* WORK ITEM:
Print the listing exactly as it stands. Skip every picture.

****

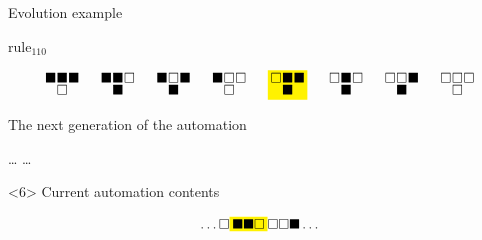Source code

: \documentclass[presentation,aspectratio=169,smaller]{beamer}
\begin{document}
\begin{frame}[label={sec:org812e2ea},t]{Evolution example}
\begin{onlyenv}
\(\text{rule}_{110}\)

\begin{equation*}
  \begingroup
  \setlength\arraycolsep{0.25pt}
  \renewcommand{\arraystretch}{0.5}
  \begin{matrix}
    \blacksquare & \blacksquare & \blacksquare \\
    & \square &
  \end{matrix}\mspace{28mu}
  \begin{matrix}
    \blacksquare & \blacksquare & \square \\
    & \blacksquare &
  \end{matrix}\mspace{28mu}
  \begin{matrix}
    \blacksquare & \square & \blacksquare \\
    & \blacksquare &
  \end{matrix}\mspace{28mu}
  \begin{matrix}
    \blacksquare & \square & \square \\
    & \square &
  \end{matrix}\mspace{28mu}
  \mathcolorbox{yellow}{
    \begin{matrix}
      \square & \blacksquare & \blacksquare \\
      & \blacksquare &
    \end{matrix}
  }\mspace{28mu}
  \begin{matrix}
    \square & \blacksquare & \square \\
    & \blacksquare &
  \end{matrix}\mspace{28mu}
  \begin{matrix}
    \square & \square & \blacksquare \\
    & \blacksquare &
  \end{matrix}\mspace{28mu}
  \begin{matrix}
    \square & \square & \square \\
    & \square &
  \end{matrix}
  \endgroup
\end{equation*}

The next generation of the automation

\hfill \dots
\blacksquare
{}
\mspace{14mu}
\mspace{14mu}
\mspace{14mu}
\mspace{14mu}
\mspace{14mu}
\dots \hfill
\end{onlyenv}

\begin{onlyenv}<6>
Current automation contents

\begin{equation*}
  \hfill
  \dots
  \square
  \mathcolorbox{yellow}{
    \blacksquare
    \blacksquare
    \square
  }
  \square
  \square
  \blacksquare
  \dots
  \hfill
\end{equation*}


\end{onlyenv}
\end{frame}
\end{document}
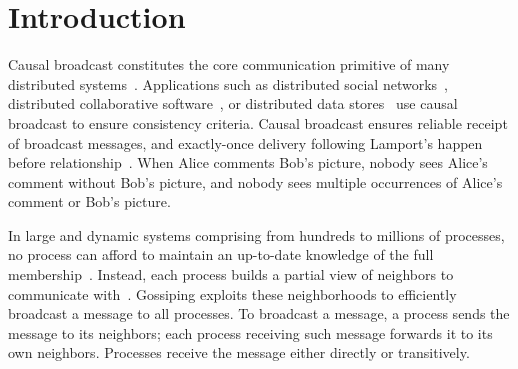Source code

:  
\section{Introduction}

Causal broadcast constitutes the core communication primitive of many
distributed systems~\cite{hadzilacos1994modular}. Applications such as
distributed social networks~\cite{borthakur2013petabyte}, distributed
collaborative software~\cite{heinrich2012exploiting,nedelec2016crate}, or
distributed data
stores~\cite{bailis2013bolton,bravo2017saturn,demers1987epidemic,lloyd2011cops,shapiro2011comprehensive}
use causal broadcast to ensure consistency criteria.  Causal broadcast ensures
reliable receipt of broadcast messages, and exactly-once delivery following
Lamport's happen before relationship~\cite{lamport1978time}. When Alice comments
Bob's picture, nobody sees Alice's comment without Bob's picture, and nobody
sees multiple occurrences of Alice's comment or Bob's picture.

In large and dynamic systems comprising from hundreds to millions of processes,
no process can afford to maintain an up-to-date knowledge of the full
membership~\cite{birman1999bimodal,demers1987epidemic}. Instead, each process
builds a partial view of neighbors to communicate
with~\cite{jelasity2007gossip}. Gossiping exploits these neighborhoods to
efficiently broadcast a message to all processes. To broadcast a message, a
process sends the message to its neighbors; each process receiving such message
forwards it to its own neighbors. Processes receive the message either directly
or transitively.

****

* COMPLETED TASK:
Source code

: \documentclass[presentation,aspectratio=169,smaller]{beamer}
\begin{document}
\begin{frame}[label={sec:org812e2ea},t]{Evolution example}
\begin{onlyenv}
\(\text{rule}_{110}\)

\begin{equation*}
  \begingroup
  \setlength\arraycolsep{0.25pt}
  \renewcommand{\arraystretch}{0.5}
  \begin{matrix}
    \blacksquare & \blacksquare & \blacksquare \\
    & \square &
  \end{matrix}\mspace{28mu}
  \begin{matrix}
    \blacksquare & \blacksquare & \square \\
    & \blacksquare &
  \end{matrix}\mspace{28mu}
  \begin{matrix}
    \blacksquare & \square & \blacksquare \\
    & \blacksquare &
  \end{matrix}\mspace{28mu}
  \begin{matrix}
    \blacksquare & \square & \square \\
    & \square &
  \end{matrix}\mspace{28mu}
  \mathcolorbox{yellow}{
    \begin{matrix}
      \square & \blacksquare & \blacksquare \\
      & \blacksquare &
    \end{matrix}
  }\mspace{28mu}
  \begin{matrix}
    \square & \blacksquare & \square \\
    & \blacksquare &
  \end{matrix}\mspace{28mu}
  \begin{matrix}
    \square & \square & \blacksquare \\
    & \blacksquare &
  \end{matrix}\mspace{28mu}
  \begin{matrix}
    \square & \square & \square \\
    & \square &
  \end{matrix}
  \endgroup
\end{equation*}

The next generation of the automation

\hfill \dots
\blacksquare
{}
\mspace{14mu}
\mspace{14mu}
\mspace{14mu}
\mspace{14mu}
\mspace{14mu}
\dots \hfill
\end{onlyenv}

\begin{onlyenv}<6>
Current automation contents

\begin{equation*}
  \hfill
  \dots
  \square
  \mathcolorbox{yellow}{
    \blacksquare
    \blacksquare
    \square
  }
  \square
  \square
  \blacksquare
  \dots
  \hfill
\end{equation*}


\end{onlyenv}
\end{frame}
\end{document}
Source code

:  
\section{Introduction}

Causal broadcast constitutes the core communication primitive of many
distributed systems~\cite{hadzilacos1994modular}. Applications such as
distributed social networks~\cite{borthakur2013petabyte}, distributed
collaborative software~\cite{heinrich2012exploiting,nedelec2016crate}, or
distributed data
stores~\cite{bailis2013bolton,bravo2017saturn,demers1987epidemic,lloyd2011cops,shapiro2011comprehensive}
use causal broadcast to ensure consistency criteria.  Causal broadcast ensures
reliable receipt of broadcast messages, and exactly-once delivery following
Lamport's happen before relationship~\cite{lamport1978time}. When Alice comments
Bob's picture, nobody sees Alice's comment without Bob's picture, and nobody
sees multiple occurrences of Alice's comment or Bob's picture.

In large and dynamic systems comprising from hundreds to millions of processes,
no process can afford to maintain an up-to-date knowledge of the full
membership~\cite{birman1999bimodal,demers1987epidemic}. Instead, each process
builds a partial view of neighbors to communicate
with~\cite{jelasity2007gossip}. Gossiping exploits these neighborhoods to
efficiently broadcast a message to all processes. To broadcast a message, a
process sends the message to its neighbors; each process receiving such message
forwards it to its own neighbors. Processes receive the message either directly
or transitively.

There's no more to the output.